Tracey Williams Bautista dice que su hijo de siete años, Yoel Chac Bautista, se autodenomina negro cuando está con ella, afroamericana, pero se presenta como mexicano cuando está con su padre. «Nosotros decimos que es negxicano», bromea. Los familiares negros advierten a Tracey de la vigencia de la «regla de la gota de sangre», la antigua práctica de considerar negro a quien posea el más mínimo rastro de ascendencia negra. «Dicen: “Aunque solo tenga la mitad, sigue siendo un negro de m…”»

En Estados Unidos la raza sigue importando, por más que la elección de Barack Obama anunciase en su día un mundo postracial. Quizá llegue a ser una nación plural en 2060, cuando según la predicción de la Oficina del Censo los blancos no hispanos dejen de ser mayoría. Pero las estadísticas no borran el legado de los campos de concentración donde se internó a estadounidenses de origen japonés durante la Segunda Guerra Mundial ni las leyes de segregación racial vigentes hasta los años sesenta. Los blancos tienen de media el doble de ingresos y seis veces más pa­­trimonio que los negros e hispanos, y los jóvenes negros tienen el doble de probabilidades de estar desempleados que los blancos. El sesgo racial sigue presente en las tasas de encarcelación, las estadísticas sanitarias y los informativos: hace poco tiempo la emisión de un anuncio de cereales Cheerios que presentaba una familia multirracial causó un alud de reacciones negativas, entre ellas reivindicaciones de genocidio blanco y lla­mamientos al «muerticulturalismo».

Identidad étnica

Tanto los defensores como los detractores del anuncio basaban sus opiniones en lo que se conoce como el test del ojo: un estudio de la actividad cerebral realizado por la Universidad de Colorado en Boulder mostró que las personas toman nota de la raza en una décima de segundo, antes incluso que del sexo. Otra investigación divulgó en mayo que los conservadores presentan una tendencia más marcada que los progresistas a categorizar rostros ambiguos como negros.
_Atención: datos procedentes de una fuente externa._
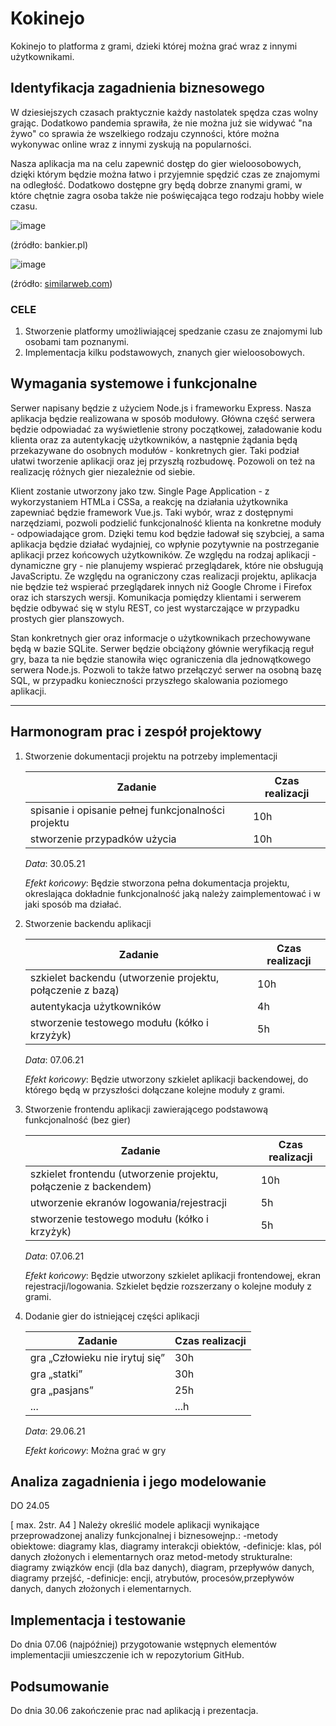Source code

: # Kokinejo

Kokinejo to platforma z grami, dzieki której można grać wraz z innymi użytkownikami.

## Identyfikacja zagadnienia biznesowego

W dziesiejszych czasach praktycznie każdy nastolatek spędza czas wolny grając. Dodatkowo pandemia sprawiła, że nie można już sie widywać "na żywo" co sprawia że wszelkiego rodzaju czynności, które można wykonywac online wraz z innymi zyskują na popularności.

Nasza aplikacja ma na celu zapewnić dostęp do gier wieloosobowych, dzięki którym będzie można łatwo i przyjemnie spędzić czas ze znajomymi na odległość. Dodatkowo dostępne gry będą dobrze znanymi grami, w które chętnie zagra osoba także nie poświęcająca tego rodzaju hobby wiele czasu.

![image](https://user-images.githubusercontent.com/50954577/117581655-52aa3400-b0fe-11eb-816f-f48d3f2e3238.png)

(źródło: bankier.pl)

![image](https://user-images.githubusercontent.com/50954577/117581931-e2041700-b0ff-11eb-9da1-9dd7cdec69be.png)

(źródło: [similarweb.com](https://www.similarweb.com/website/kurnik.pl/))

### CELE

1. Stworzenie platformy umożliwiającej spedzanie czasu ze znajomymi lub osobami tam poznanymi.
2. Implementacja kilku podstawowych, znanych gier wieloosobowych.

## Wymagania systemowe i funkcjonalne

Serwer napisany będzie z użyciem Node.js i frameworku Express.
Nasza aplikacja będzie realizowana w sposób modułowy. Główna część serwera będzie odpowiadać za wyświetlenie strony początkowej, załadowanie kodu klienta oraz za autentykację użytkowników, a następnie żądania będą przekazywane do osobnych modułów - konkretnych gier.
Taki podział ułatwi tworzenie aplikacji oraz jej przyszłą rozbudowę.
Pozowoli on też na realizację różnych gier niezależnie od siebie.

Klient zostanie utworzony jako tzw. Single Page Application - z wykorzystaniem HTMLa i CSSa, a reakcję na działania użytkownika zapewniać będzie framework Vue.js.
Taki wybór, wraz z dostępnymi narzędziami, pozwoli podzielić funkcjonalność klienta na konkretne moduły - odpowiadające grom.
Dzięki temu kod będzie ładował się szybciej, a sama aplikacja będzie działać wydajniej, co wpłynie pozytywnie na postrzeganie aplikacji przez końcowych użytkowników.
Ze względu na rodzaj aplikacji - dynamiczne gry - nie planujemy wspierać przeglądarek, które nie obsługują JavaScriptu. Ze względu na ograniczony czas realizacji projektu, aplikacja nie będzie też wspierać przeglądarek innych niż Google Chrome i Firefox oraz ich starszych wersji.
Komunikacja pomiędzy klientami i serwerem będzie odbywać się w stylu REST, co jest wystarczające w przypadku prostych gier planszowych.

Stan konkretnych gier oraz informacje o użytkownikach przechowywane będą w bazie SQLite.
Serwer będzie obciążony głównie weryfikacją reguł gry, baza ta nie będzie stanowiła więc ograniczenia dla jednowątkowego serwera Node.js.
Pozwoli to także łatwo przełączyć serwer na osobną bazę SQL, w przypadku konieczności przyszłego skalowania poziomego aplikacji.

--------------------

## Harmonogram prac i zespół projektowy

1. Stworzenie dokumentacji projektu na potrzeby implementacji

    Zadanie | Czas realizacji
    --------|----------------
    spisanie i opisanie pełnej funkcjonalności projektu        | 10h
    stworzenie przypadków użycia                               | 10h

    _Data_: 30.05.21

    _Efekt końcowy_: Będzie stworzona pełna dokumentacja projektu, okreslająca dokładnie funkcjonalność jaką należy zaimplementować i w jaki sposób ma działać.

2. Stworzenie backendu aplikacji

    Zadanie | Czas realizacji
    --------|----------------
    szkielet backendu (utworzenie projektu, połączenie z bazą) | 10h
    autentykacja użytkowników                                  | 4h
    stworzenie testowego modułu (kółko i krzyżyk)              | 5h

    _Data_: 07.06.21

    _Efekt końcowy_: Będzie utworzony szkielet aplikacji backendowej, do którego będą w przyszłości dołączane kolejne moduły z grami.

3. Stworzenie frontendu aplikacji zawierającego podstawową funkcjonalność (bez gier)

    Zadanie | Czas realizacji
    --------|----------------
    szkielet frontendu (utworzenie projektu, połączenie z backendem) | 10h
    utworzenie ekranów logowania/rejestracji                         | 5h
    stworzenie testowego modułu (kółko i krzyżyk)                    | 5h

    _Data_: 07.06.21

    _Efekt końcowy_: Będzie utworzony szkielet aplikacji frontendowej, ekran rejestracji/logowania. Szkielet będzie rozszerzany o kolejne moduły z grami.

4. Dodanie gier do istniejącej części aplikacji

    Zadanie | Czas realizacji
    --------|----------------
    gra „Człowieku nie irytuj się” | 30h
    gra „statki” | 30h
    gra „pasjans” | 25h
    ... | ...h

    _Data_: 29.06.21

    _Efekt końcowy_: Można grać w gry

## Analiza zagadnienia i jego modelowanie

DO 24.05

[ max. 2str. A4 ] Należy określić modele aplikacji wynikające przeprowadzonej analizy funkcjonalnej i biznesowejnp.:  -metody obiektowe: diagramy klas, diagramy interakcji obiektów, -definicje:  klas,  pól  danych  złożonych  i  elementarnych oraz  metod-metody strukturalne:  diagramy  związków  encji  (dla  baz  danych),  diagram,  przepływów danych, diagramy przejść,  -definicje:  encji,  atrybutów, procesów,przepływów  danych,  danych  złożonych  i elementarnych.

## Implementacja i testowanie

Do dnia 07.06 (najpóźniej) przygotowanie  wstępnych  elementów implementacjii umieszczenie ich w repozytorium GitHub.

## Podsumowanie

Do dnia 30.06 zakończenie prac nad aplikacją i prezentacja.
Cuando la gente pregunta a Celeste Seda, de 26 años, de qué raza es, a ella le gusta dejar que lo adivinen antes de explicar que es de ascendencia dominicana y coreana. Matiza que incluso al decir eso solo revela una mínima parte de su identidad, que incluye una infancia en Long Island, una familia adoptiva puertorriqueña, una hermana afroamericana y una incipiente carrera como actriz. Llamar la atención por tener una imagen insólita halaga tanto como agota. «Es un don y una maldición», sentencia.

Y es también, para el resto de nosotros, una oportunidad. Si resulta que no podemos encasillar al prójimo en ninguna de las categorías de toda la vida, quizá nos veremos obligados a revisar las definiciones de raza e identidad, las presunciones sobre quiénes son ellos y quiénes nosotros. Tal vez aprenderemos a ser menos cautelosos a la hora de identificarnos con los demás si cada vez nos topamos con más personas como Seda, personas cuyos rostros parecen proclamar ese verso del vibrante poema de Walt Whitman Canto a mí mismo: «Soy inmenso, contengo multitudes».